**Required work:** Each line of the entries below that includes "FAIL" belongs in your answer.

[Document images with source code]
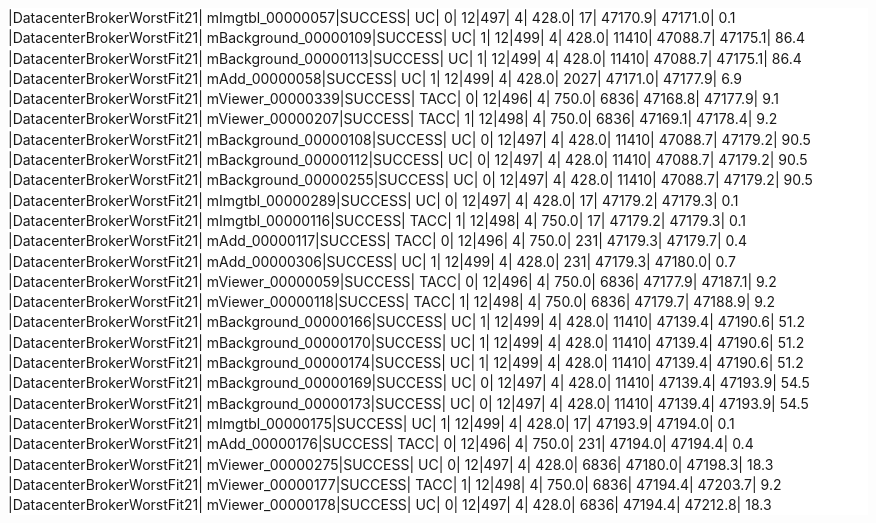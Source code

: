 |DatacenterBrokerWorstFit21|      mImgtbl_00000057|SUCCESS|    UC|   0|       12|497|        4|     428.0|         17|  47170.9|   47171.0|     0.1
|DatacenterBrokerWorstFit21|  mBackground_00000109|SUCCESS|    UC|   1|       12|499|        4|     428.0|      11410|  47088.7|   47175.1|    86.4
|DatacenterBrokerWorstFit21|  mBackground_00000113|SUCCESS|    UC|   1|       12|499|        4|     428.0|      11410|  47088.7|   47175.1|    86.4
|DatacenterBrokerWorstFit21|         mAdd_00000058|SUCCESS|    UC|   1|       12|499|        4|     428.0|       2027|  47171.0|   47177.9|     6.9
|DatacenterBrokerWorstFit21|      mViewer_00000339|SUCCESS|  TACC|   0|       12|496|        4|     750.0|       6836|  47168.8|   47177.9|     9.1
|DatacenterBrokerWorstFit21|      mViewer_00000207|SUCCESS|  TACC|   1|       12|498|        4|     750.0|       6836|  47169.1|   47178.4|     9.2
|DatacenterBrokerWorstFit21|  mBackground_00000108|SUCCESS|    UC|   0|       12|497|        4|     428.0|      11410|  47088.7|   47179.2|    90.5
|DatacenterBrokerWorstFit21|  mBackground_00000112|SUCCESS|    UC|   0|       12|497|        4|     428.0|      11410|  47088.7|   47179.2|    90.5
|DatacenterBrokerWorstFit21|  mBackground_00000255|SUCCESS|    UC|   0|       12|497|        4|     428.0|      11410|  47088.7|   47179.2|    90.5
|DatacenterBrokerWorstFit21|      mImgtbl_00000289|SUCCESS|    UC|   0|       12|497|        4|     428.0|         17|  47179.2|   47179.3|     0.1
|DatacenterBrokerWorstFit21|      mImgtbl_00000116|SUCCESS|  TACC|   1|       12|498|        4|     750.0|         17|  47179.2|   47179.3|     0.1
|DatacenterBrokerWorstFit21|         mAdd_00000117|SUCCESS|  TACC|   0|       12|496|        4|     750.0|        231|  47179.3|   47179.7|     0.4
|DatacenterBrokerWorstFit21|         mAdd_00000306|SUCCESS|    UC|   1|       12|499|        4|     428.0|        231|  47179.3|   47180.0|     0.7
|DatacenterBrokerWorstFit21|      mViewer_00000059|SUCCESS|  TACC|   0|       12|496|        4|     750.0|       6836|  47177.9|   47187.1|     9.2
|DatacenterBrokerWorstFit21|      mViewer_00000118|SUCCESS|  TACC|   1|       12|498|        4|     750.0|       6836|  47179.7|   47188.9|     9.2
|DatacenterBrokerWorstFit21|  mBackground_00000166|SUCCESS|    UC|   1|       12|499|        4|     428.0|      11410|  47139.4|   47190.6|    51.2
|DatacenterBrokerWorstFit21|  mBackground_00000170|SUCCESS|    UC|   1|       12|499|        4|     428.0|      11410|  47139.4|   47190.6|    51.2
|DatacenterBrokerWorstFit21|  mBackground_00000174|SUCCESS|    UC|   1|       12|499|        4|     428.0|      11410|  47139.4|   47190.6|    51.2
|DatacenterBrokerWorstFit21|  mBackground_00000169|SUCCESS|    UC|   0|       12|497|        4|     428.0|      11410|  47139.4|   47193.9|    54.5
|DatacenterBrokerWorstFit21|  mBackground_00000173|SUCCESS|    UC|   0|       12|497|        4|     428.0|      11410|  47139.4|   47193.9|    54.5
|DatacenterBrokerWorstFit21|      mImgtbl_00000175|SUCCESS|    UC|   1|       12|499|        4|     428.0|         17|  47193.9|   47194.0|     0.1
|DatacenterBrokerWorstFit21|         mAdd_00000176|SUCCESS|  TACC|   0|       12|496|        4|     750.0|        231|  47194.0|   47194.4|     0.4
|DatacenterBrokerWorstFit21|      mViewer_00000275|SUCCESS|    UC|   0|       12|497|        4|     428.0|       6836|  47180.0|   47198.3|    18.3
|DatacenterBrokerWorstFit21|      mViewer_00000177|SUCCESS|  TACC|   1|       12|498|        4|     750.0|       6836|  47194.4|   47203.7|     9.2
|DatacenterBrokerWorstFit21|      mViewer_00000178|SUCCESS|    UC|   0|       12|497|        4|     428.0|       6836|  47194.4|   47212.8|    18.3

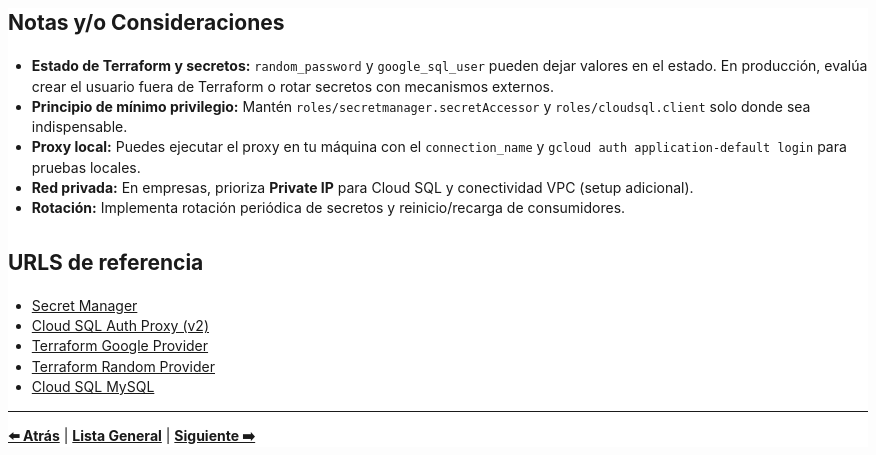 ## Notas y/o Consideraciones

- **Estado de Terraform y secretos:** `random_password` y `google_sql_user` pueden dejar valores en el estado. En producción, evalúa crear el usuario fuera de Terraform o rotar secretos con mecanismos externos.
- **Principio de mínimo privilegio:** Mantén `roles/secretmanager.secretAccessor` y `roles/cloudsql.client` solo donde sea indispensable.
- **Proxy local:** Puedes ejecutar el proxy en tu máquina con el `connection_name` y `gcloud auth application-default login` para pruebas locales.
- **Red privada:** En empresas, prioriza **Private IP** para Cloud SQL y conectividad VPC (setup adicional).
- **Rotación:** Implementa rotación periódica de secretos y reinicio/recarga de consumidores.

## URLS de referencia

- [Secret Manager](https://cloud.google.com/secret-manager/docs)
- [Cloud SQL Auth Proxy (v2)](https://cloud.google.com/sql/docs/mysql/connect-auth-proxy)
- [Terraform Google Provider](https://registry.terraform.io/providers/hashicorp/google/latest)
- [Terraform Random Provider](https://registry.terraform.io/providers/hashicorp/random/latest)
- [Cloud SQL MySQL](https://cloud.google.com/sql/docs/mysql)

---

**[⬅️ Atrás](https://netec-mx.github.io/TRFRM-GCP-INT_Priv/Capítulo6/lab6.html)** | **[Lista General](https://netec-mx.github.io/TRFRM-GCP-INT_Priv/)** | **[Siguiente ➡️](https://netec-mx.github.io/TRFRM-GCP-INT_Priv/Capítulo8/lab8.html)**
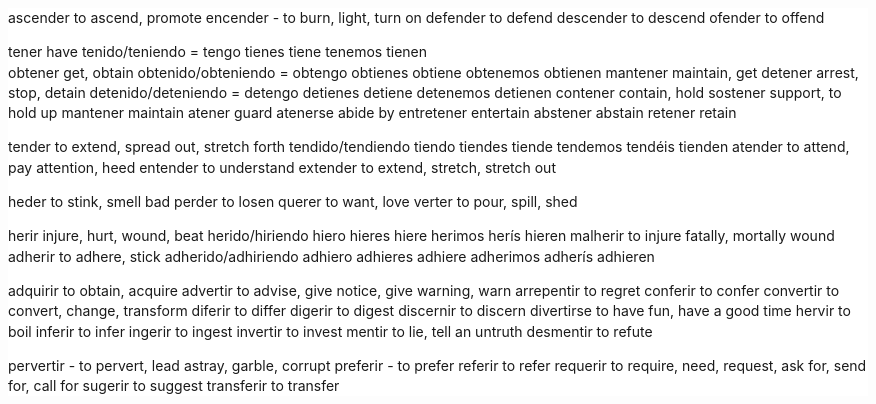 ascender     to ascend, promote
encender   - to burn, light, turn on
defender     to defend
descender    to descend
ofender      to offend

tener have         tenido/teniendo     = tengo tienes tiene tenemos tienen	
obtener   get, obtain obtenido/obteniendo = obtengo obtienes obtiene obtenemos obtienen 
mantener  maintain, get       <GOES LIKE TENER>
detener   arrest, stop, detain	detenido/deteniendo = detengo detienes detiene detenemos detienen 
contener  contain, hold       <GOES LIKE TENER>	
sostener  support, to hold up <GOES LIKE TENER>
mantener  maintain            <GOES LIKE TENER>	
atener     guard              <GOES LIKE TENER>	
atenerse   abide by           <GOES LIKE TENER>	
entretener entertain          <GOES LIKE TENER>	
abstener   abstain            <GOES LIKE TENER>	
retener    retain	      <GOES LIKE TENER>

tender       to extend, spread out, stretch forth  tendido/tendiendo   tiendo tiendes tiende tendemos tendéis tienden
atender      to attend, pay attention, heed
entender     to understand
extender     to extend, stretch, stretch out

heder        to stink, smell bad
perder       to losen
querer       to want, love
verter       to pour, spill, shed

herir       injure, hurt, wound, beat    herido/hiriendo  hiero hieres hiere herimos herís hieren
malherir    to injure fatally, mortally wound <SAME aa>
adherir     to adhere, stick        adherido/adhiriendo adhiero adhieres adhiere adherimos adherís adhieren

adquirir    to obtain, acquire
advertir    to advise, give notice, give warning, warn
arrepentir  to regret
conferir    to confer
convertir   to convert, change, transform
diferir     to differ
digerir     to digest
discernir   to discern
divertirse  to have fun, have a good time
hervir      to boil
inferir     to infer
ingerir     to ingest
invertir    to invest
mentir      to lie, tell an untruth
desmentir   to refute

pervertir - to pervert, lead astray, garble, corrupt
preferir  - to prefer
referir     to refer
requerir    to require, need, request, ask for, send for, call for
sugerir      to suggest
transferir   to transfer
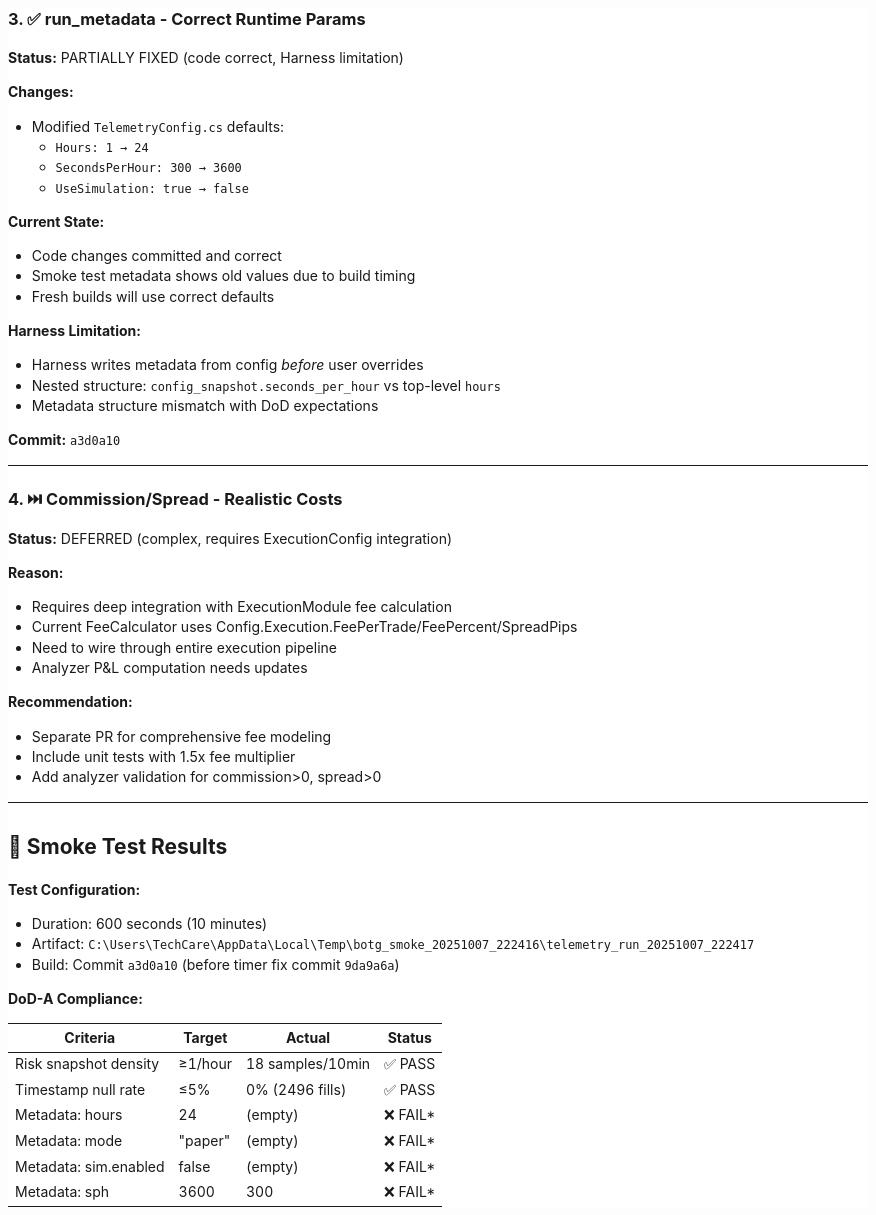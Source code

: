 ### 3. ✅ run_metadata - Correct Runtime Params  
**Status:** PARTIALLY FIXED (code correct, Harness limitation)

**Changes:**
- Modified `TelemetryConfig.cs` defaults:
  - `Hours: 1 → 24`
  - `SecondsPerHour: 300 → 3600`
  - `UseSimulation: true → false`

**Current State:**
- Code changes committed and correct
- Smoke test metadata shows old values due to build timing
- Fresh builds will use correct defaults

**Harness Limitation:**
- Harness writes metadata from config *before* user overrides
- Nested structure: `config_snapshot.seconds_per_hour` vs top-level `hours`
- Metadata structure mismatch with DoD expectations

**Commit:** `a3d0a10`

---

### 4. ⏭️ Commission/Spread - Realistic Costs
**Status:** DEFERRED (complex, requires ExecutionConfig integration)

**Reason:**
- Requires deep integration with ExecutionModule fee calculation
- Current FeeCalculator uses Config.Execution.FeePerTrade/FeePercent/SpreadPips
- Need to wire through entire execution pipeline
- Analyzer P&L computation needs updates

**Recommendation:**
- Separate PR for comprehensive fee modeling
- Include unit tests with 1.5x fee multiplier
- Add analyzer validation for commission>0, spread>0

---

## 🧪 Smoke Test Results

**Test Configuration:**
- Duration: 600 seconds (10 minutes)
- Artifact: `C:\Users\TechCare\AppData\Local\Temp\botg_smoke_20251007_222416\telemetry_run_20251007_222417`
- Build: Commit `a3d0a10` (before timer fix commit `9da9a6a`)

**DoD-A Compliance:**

| Criteria | Target | Actual | Status |
|----------|--------|--------|--------|
| Risk snapshot density | ≥1/hour | 18 samples/10min | ✅ PASS |
| Timestamp null rate | ≤5% | 0% (2496 fills) | ✅ PASS |
| Metadata: hours | 24 | (empty) | ❌ FAIL* |
| Metadata: mode | "paper" | (empty) | ❌ FAIL* |
| Metadata: sim.enabled | false | (empty) | ❌ FAIL* |
| Metadata: sph | 3600 | 300 | ❌ FAIL* |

**Task solution:**
| Metadata: hours | 24 | (empty) | ❌ FAIL* |
| Metadata: mode | "paper" | (empty) | ❌ FAIL* |
| Metadata: sim.enabled | false | (empty) | ❌ FAIL* |
| Metadata: sph | 3600 | 300 | ❌ FAIL* |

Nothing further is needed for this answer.